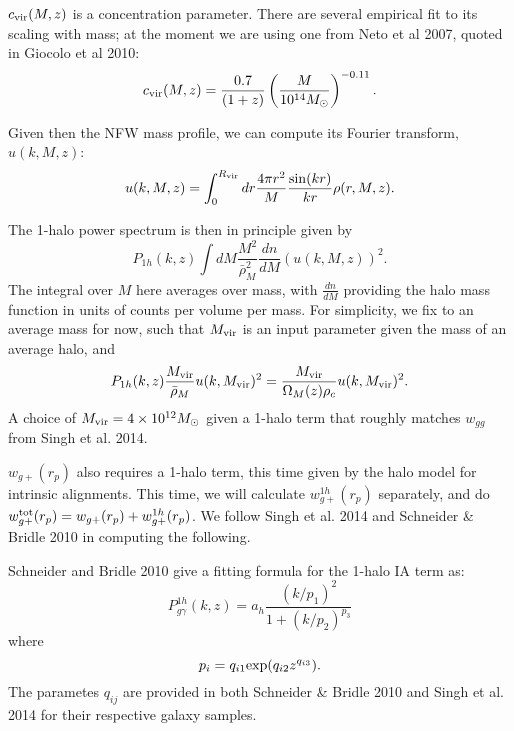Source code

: \documentclass[onecolumn,amsmath,aps,fleqn, superscriptaddress]{revtex4}
\begin{document}
$c_{\rm vir}(M,z)$ is a concentration parameter. There are several empirical fit to its scaling with mass; at the moment we are using one from Neto et al 2007, quoted in Giocolo et al 2010:
\begin{equation}
c_{\rm vir}(M,z) = \frac{0.7}{(1+z)}\left(\frac{M}{10^{14}M_{\odot}}\right)^{-0.11}.
\label{cvir}
\end{equation}

Given then the NFW mass profile, we can compute its Fourier transform, $u(k, M, z)$:
\begin{equation}
u(k, M, z) = \int_0^{R_{\rm vir}} dr \frac{4 \pi r^2}{M}\frac{\sin(kr)}{kr}\rho(r, M, z).
\label{u}
\end{equation}

The 1-halo power spectrum is then in principle given by
\begin{equation}
P_{1h}(k,z) \int dM \frac{M^2}{\bar{\rho}_M^2} \frac{dn}{dM} (u(k, M, z))^2.
\label{P1h_dndm}
\end{equation}
The integral over $M$ here averages over mass, with $\frac{dn}{dM}$ providing the halo mass function in units of counts per volume per mass. For simplicity, we fix to an average mass for now, such that $M_{\rm vir}$ is an input parameter given the mass of an average halo, and 
\begin{equation}
P_{1h}(k,z) \frac{M_{\rm vir}}{\bar{\rho}_M} u(k,M_{\rm vir})^2 = \frac{M_{\rm vir}}{\Omega_M(z) \rho_c} u(k,M_{\rm vir})^2.
\label{P1h_onemass}
\end{equation}
A choice of $M_{\rm vir} = 4 \times 10^{12} M_{\odot}$ given a 1-halo term that roughly matches $w_{gg}$ from Singh et al. 2014.

$w_{g+}(r_p)$ also requires a 1-halo term, this time given by the halo model for intrinsic alignments. This time, we will calculate $w_{g+}^{1h}(r_p)$ separately, and do $w_{g+}^{\rm tot}(r_p) = w_{g+}(r_p) + w_{g+}^{1h}(r_p)$. We follow Singh et al. 2014 and Schneider \& Bridle 2010 in computing the following.

Schneider and Bridle 2010 give a fitting formula for the 1-halo IA term as:
\begin{equation}
P^{1h}_{g\gamma}(k,z) = a_h \frac{(k/p_1)^2}{1+ (k/p_2)^{p_3}}
\label{P1hIA}
\end{equation}
where
\begin{equation}
p_i = q_{i1} {\rm exp}(q_{i2} z^{q_{i3}}).
\label{pi}
\end{equation}
The parametes $q_{ij}$ are provided in both Schneider \& Bridle 2010 and Singh et al. 2014 for their respective galaxy samples.
\end{document}
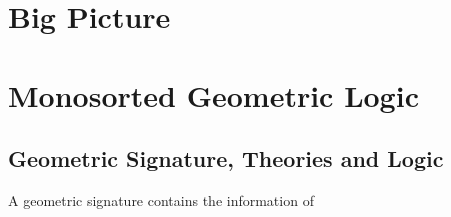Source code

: %


\chapter{Big Picture}

\chapter{Monosorted Geometric Logic}
\section{Geometric Signature, Theories and Logic}

\begin{definition}
A geometric signature contains the information of 
\end{definition}


\newcommand{\thT}{\ensuremath{\mathcal{T}}}
\newcommand{\fmlInCtx}[2]{\{ #1 | #2 \}}
\newcommand{\subs}[2]{{#1}[{#1}]}
\newcommand{\Univ}{\ensuremath{\mathscr{U}}}
\newcommand{\quot}{\text{quot}}
\newcommand{\vxz}{\vec{x}+\vec{z}}
\newcommand{\vw}{\vec{w}}
\newcommand{\vx}{\vec{x}}
\newcommand{\vy}{\vec{y}}
\newcommand{\vz}{\vec{z}}
\newcommand{\iotas}{\ensuremath{[\iota_1,\iota_2]}}
\newcommand{\xphi}{\vec{x}\mid\phi}
\newcommand{\ypsi}{\vec{y}\mid\psi}
\newcommand{\zzeta}{\vec{z}\mid\zeta}
\newcommand{\ophi}{\overline{\phi}}
\newcommand{\opsi}{\overline{\psi}}
\newcommand{\ozeta}{\overline{\zeta}}
\newcommand{\inl}{\mathsf{inl}}
\newcommand{\inr}{\mathsf{inr}}

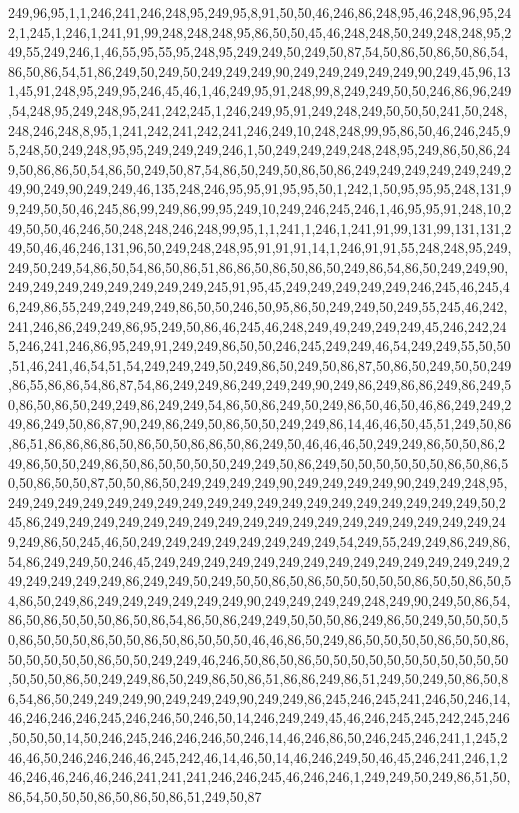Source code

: 249,96,95,1,1,246,241,246,248,95,249,95,8,91,50,50,46,246,86,248,95,46,248,96,95,242,1,245,1,246,1,241,91,99,248,248,248,95,86,50,50,45,46,248,248,50,249,248,248,95,249,55,249,246,1,46,55,95,55,95,248,95,249,249,50,249,50,87,54,50,86,50,86,50,86,54,86,50,86,54,51,86,249,50,249,50,249,249,249,90,249,249,249,249,249,90,249,45,96,131,45,91,248,95,249,95,246,45,46,1,46,249,95,91,248,99,8,249,249,50,50,246,86,96,249,54,248,95,249,248,95,241,242,245,1,246,249,95,91,249,248,249,50,50,50,241,50,248,248,246,248,8,95,1,241,242,241,242,241,246,249,10,248,248,99,95,86,50,46,246,245,95,248,50,249,248,95,95,249,249,249,246,1,50,249,249,249,248,248,95,249,86,50,86,249,50,86,86,50,54,86,50,249,50,87,54,86,50,249,50,86,50,86,249,249,249,249,249,249,249,90,249,90,249,249,46,135,248,246,95,95,91,95,95,50,1,242,1,50,95,95,95,248,131,99,249,50,50,46,245,86,99,249,86,99,95,249,10,249,246,245,246,1,46,95,95,91,248,10,249,50,50,46,246,50,248,248,246,248,99,95,1,1,241,1,246,1,241,91,99,131,99,131,131,249,50,46,46,246,131,96,50,249,248,248,95,91,91,91,14,1,246,91,91,55,248,248,95,249,249,50,249,54,86,50,54,86,50,86,51,86,86,50,86,50,86,50,249,86,54,86,50,249,249,90,249,249,249,249,249,249,249,249,245,91,95,45,249,249,249,249,249,246,245,46,245,46,249,86,55,249,249,249,249,86,50,50,246,50,95,86,50,249,249,50,249,55,245,46,242,241,246,86,249,249,86,95,249,50,86,46,245,46,248,249,49,249,249,249,45,246,242,245,246,241,246,86,95,249,91,249,249,86,50,50,246,245,249,249,46,54,249,249,55,50,50,51,46,241,46,54,51,54,249,249,249,50,249,86,50,249,50,86,87,50,86,50,249,50,50,249,86,55,86,86,54,86,87,54,86,249,249,86,249,249,249,90,249,86,249,86,86,249,86,249,50,86,50,86,50,249,249,86,249,249,54,86,50,86,249,50,249,86,50,46,50,46,86,249,249,249,86,249,50,86,87,90,249,86,249,50,86,50,50,249,249,86,14,46,46,50,45,51,249,50,86,86,51,86,86,86,86,50,86,50,50,86,86,50,86,249,50,46,46,46,50,249,249,86,50,50,86,249,86,50,50,249,86,50,86,50,50,50,50,249,249,50,86,249,50,50,50,50,50,50,86,50,86,50,50,86,50,50,87,50,50,86,50,249,249,249,249,90,249,249,249,249,90,249,249,248,95,249,249,249,249,249,249,249,249,249,249,249,249,249,249,249,249,249,249,249,50,245,86,249,249,249,249,249,249,249,249,249,249,249,249,249,249,249,249,249,249,249,249,86,50,245,46,50,249,249,249,249,249,249,249,249,54,249,55,249,249,86,249,86,54,86,249,249,50,246,45,249,249,249,249,249,249,249,249,249,249,249,249,249,249,249,249,249,249,249,86,249,249,50,249,50,50,86,50,86,50,50,50,50,50,86,50,50,86,50,54,86,50,249,86,249,249,249,249,249,249,90,249,249,249,249,248,249,90,249,50,86,54,86,50,86,50,50,50,86,50,86,54,86,50,86,249,249,50,50,50,86,249,86,50,249,50,50,50,50,86,50,50,50,86,50,50,86,50,86,50,50,50,46,46,86,50,249,86,50,50,50,50,86,50,50,86,50,50,50,50,50,86,50,50,249,249,46,246,50,86,50,86,50,50,50,50,50,50,50,50,50,50,50,50,50,50,86,50,249,249,86,50,249,86,50,86,51,86,86,249,86,51,249,50,249,50,86,50,86,54,86,50,249,249,249,90,249,249,249,90,249,249,86,245,246,245,241,246,50,246,14,46,246,246,246,245,246,246,50,246,50,14,246,249,249,45,46,246,245,245,242,245,246,50,50,50,14,50,246,245,246,246,246,50,246,14,46,246,86,50,246,245,246,241,1,245,246,46,50,246,246,246,46,245,242,46,14,46,50,14,46,246,249,50,46,45,246,241,246,1,246,246,46,246,46,246,241,241,241,246,246,245,46,246,246,1,249,249,50,249,86,51,50,86,54,50,50,50,86,50,86,50,86,51,249,50,87
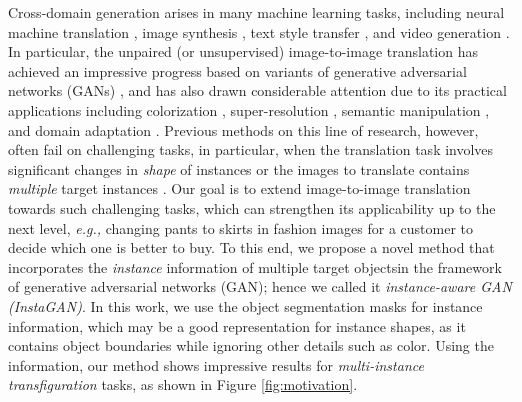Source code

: \documentclass{article} \usepackage{iclr2019_conference,times}
\begin{document}
Cross-domain generation arises in many machine learning tasks,
including neural machine translation \citep{artetxe2017unsupervised, lample2017unsupervised},  image synthesis \citep{reed2016generative, zhu2016generative},
text style transfer \citep{shen2017style},
and video generation \citep{bansal2018recycle, wang2018video, chan2018everybody}.
In particular, the unpaired (or unsupervised) image-to-image translation has achieved an impressive progress based on variants of generative adversarial networks (GANs) 
\citep{zhu2017unpaired, liu2017unsupervised, choi2017stargan, almahairi2018augmented, huang2018multimodal, lee2018diverse}, and has also drawn considerable attention due to its practical applications including 
colorization \citep{zhang2016colorful}, super-resolution \citep{ledig2017photo}, semantic manipulation \citep{wang2018high},
and domain adaptation \citep{bousmalis2017unsupervised, shrivastava2017learning, hoffman2017cycada}.
Previous methods on this line of research, however, often fail on challenging tasks,
in particular, when the translation task involves significant changes in  \textit{shape} of instances  \citep{zhu2017unpaired}
or the images to translate contains \textit{multiple} target instances \citep{gokaslan2018improving}.
Our goal is to extend    image-to-image translation towards such challenging tasks,
which can strengthen its applicability up to the next level,
\textit{e.g.,} changing pants to skirts in fashion images for a customer to decide which one is better to buy.
To this end, we propose a novel method that incorporates the \textit{instance} information of multiple target objectsin the framework of generative adversarial networks (GAN);  hence we called it {\it instance-aware GAN (InstaGAN)}.
In this work, we use the object segmentation masks for instance information,
which may be a good representation for instance shapes, as it contains object boundaries while ignoring other details such as color.
Using the information, our method shows impressive results for
\textit{multi-instance transfiguration} tasks, as shown in Figure \ref{fig:motivation}.
\end{document}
********************
• **DIRECTIONS FOR THIS TASK**
Every line of the records above where the string "zeta" is found should be copied.

• **EXERCISE RESPONSE**
\newcommand{\zzeta}{\vec{z}\mid\zeta}
\newcommand{\ozeta}{\overline{\zeta}}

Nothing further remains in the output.